> _Problem description_: At the line that includes "Also existiert wieder", begin writing out the entries below exactly, and continue through the last line without adding anything.

*** Opening of Entries supplied ***

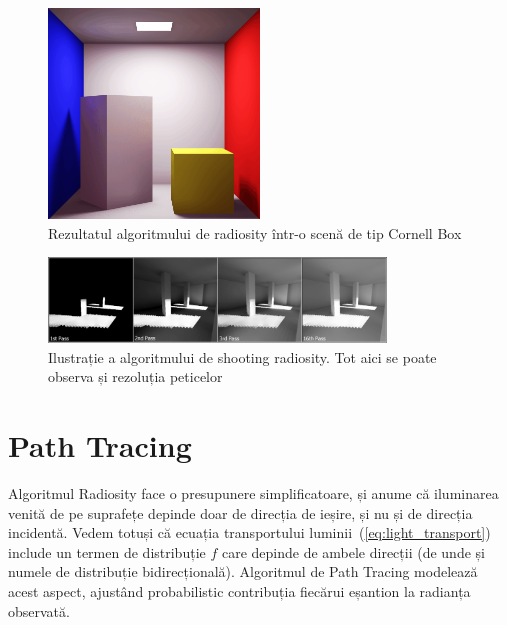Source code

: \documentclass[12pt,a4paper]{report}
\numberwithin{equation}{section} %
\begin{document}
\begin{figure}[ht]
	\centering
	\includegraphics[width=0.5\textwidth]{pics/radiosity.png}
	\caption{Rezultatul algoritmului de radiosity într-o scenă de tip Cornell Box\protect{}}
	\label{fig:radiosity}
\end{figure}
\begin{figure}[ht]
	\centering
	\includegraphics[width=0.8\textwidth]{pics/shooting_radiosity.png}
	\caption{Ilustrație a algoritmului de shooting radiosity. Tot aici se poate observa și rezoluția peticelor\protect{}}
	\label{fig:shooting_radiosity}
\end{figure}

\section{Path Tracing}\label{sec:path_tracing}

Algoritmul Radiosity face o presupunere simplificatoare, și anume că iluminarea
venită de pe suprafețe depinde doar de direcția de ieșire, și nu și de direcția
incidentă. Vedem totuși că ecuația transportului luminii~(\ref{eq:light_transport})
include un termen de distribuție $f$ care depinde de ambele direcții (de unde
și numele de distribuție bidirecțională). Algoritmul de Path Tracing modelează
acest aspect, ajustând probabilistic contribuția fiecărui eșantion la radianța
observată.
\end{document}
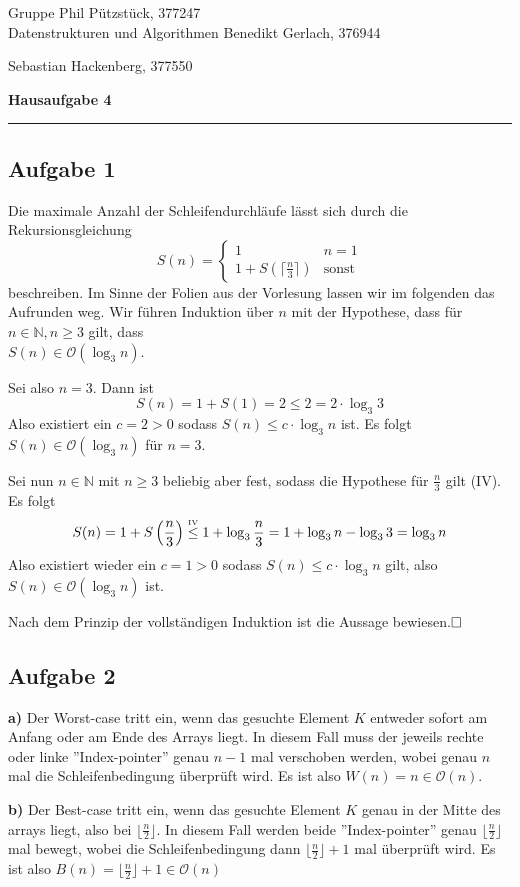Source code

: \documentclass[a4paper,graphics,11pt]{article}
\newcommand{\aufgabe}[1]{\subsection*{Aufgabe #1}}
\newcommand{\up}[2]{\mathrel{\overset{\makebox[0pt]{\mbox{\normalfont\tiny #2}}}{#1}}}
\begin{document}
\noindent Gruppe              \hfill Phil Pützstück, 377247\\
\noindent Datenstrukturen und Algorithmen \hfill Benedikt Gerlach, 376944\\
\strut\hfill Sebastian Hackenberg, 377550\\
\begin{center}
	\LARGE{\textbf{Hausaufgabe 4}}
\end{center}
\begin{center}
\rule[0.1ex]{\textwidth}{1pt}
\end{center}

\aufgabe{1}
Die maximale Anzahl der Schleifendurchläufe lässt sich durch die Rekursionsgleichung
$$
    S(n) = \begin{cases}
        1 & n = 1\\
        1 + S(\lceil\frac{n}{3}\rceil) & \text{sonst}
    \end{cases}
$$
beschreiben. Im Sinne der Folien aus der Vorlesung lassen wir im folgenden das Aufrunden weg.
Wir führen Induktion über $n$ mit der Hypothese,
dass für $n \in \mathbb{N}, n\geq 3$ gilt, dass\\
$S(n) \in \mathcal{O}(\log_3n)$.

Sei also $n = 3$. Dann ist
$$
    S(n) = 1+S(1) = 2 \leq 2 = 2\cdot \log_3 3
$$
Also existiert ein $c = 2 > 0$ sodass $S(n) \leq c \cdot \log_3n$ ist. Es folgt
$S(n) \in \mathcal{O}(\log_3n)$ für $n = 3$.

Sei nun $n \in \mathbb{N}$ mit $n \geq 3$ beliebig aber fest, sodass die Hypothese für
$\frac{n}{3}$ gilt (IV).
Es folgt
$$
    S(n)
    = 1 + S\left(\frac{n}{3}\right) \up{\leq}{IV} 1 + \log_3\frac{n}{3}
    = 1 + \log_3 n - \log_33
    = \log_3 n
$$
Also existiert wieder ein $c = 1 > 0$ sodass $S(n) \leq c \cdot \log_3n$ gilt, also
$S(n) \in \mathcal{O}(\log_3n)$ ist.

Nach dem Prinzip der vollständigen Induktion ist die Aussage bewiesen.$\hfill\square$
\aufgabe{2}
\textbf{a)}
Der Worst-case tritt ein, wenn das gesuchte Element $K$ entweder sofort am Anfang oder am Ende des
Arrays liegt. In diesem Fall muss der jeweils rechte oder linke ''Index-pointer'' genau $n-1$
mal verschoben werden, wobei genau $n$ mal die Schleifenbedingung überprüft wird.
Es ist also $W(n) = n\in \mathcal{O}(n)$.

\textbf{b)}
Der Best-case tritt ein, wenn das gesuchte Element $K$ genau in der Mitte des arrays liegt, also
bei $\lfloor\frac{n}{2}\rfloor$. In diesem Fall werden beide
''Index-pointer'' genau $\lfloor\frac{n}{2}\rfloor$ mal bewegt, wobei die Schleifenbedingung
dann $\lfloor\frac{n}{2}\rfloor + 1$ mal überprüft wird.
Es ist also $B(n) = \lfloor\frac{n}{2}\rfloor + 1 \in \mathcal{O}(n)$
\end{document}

*** Close of Entries supplied ***

> _Exercise output_:
Also existiert wieder ein $c = 1 > 0$ sodass $S(n) \leq c \cdot \log_3n$ gilt, also
$S(n) \in \mathcal{O}(\log_3n)$ ist.

Nach dem Prinzip der vollständigen Induktion ist die Aussage bewiesen.$\hfill\square$
\aufgabe{2}
\textbf{a)}
Der Worst-case tritt ein, wenn das gesuchte Element $K$ entweder sofort am Anfang oder am Ende des
Arrays liegt. In diesem Fall muss der jeweils rechte oder linke ''Index-pointer'' genau $n-1$
mal verschoben werden, wobei genau $n$ mal die Schleifenbedingung überprüft wird.
Es ist also $W(n) = n\in \mathcal{O}(n)$.

\textbf{b)}
Der Best-case tritt ein, wenn das gesuchte Element $K$ genau in der Mitte des arrays liegt, also
bei $\lfloor\frac{n}{2}\rfloor$. In diesem Fall werden beide
''Index-pointer'' genau $\lfloor\frac{n}{2}\rfloor$ mal bewegt, wobei die Schleifenbedingung
dann $\lfloor\frac{n}{2}\rfloor + 1$ mal überprüft wird.
Es ist also $B(n) = \lfloor\frac{n}{2}\rfloor + 1 \in \mathcal{O}(n)$
\end{document}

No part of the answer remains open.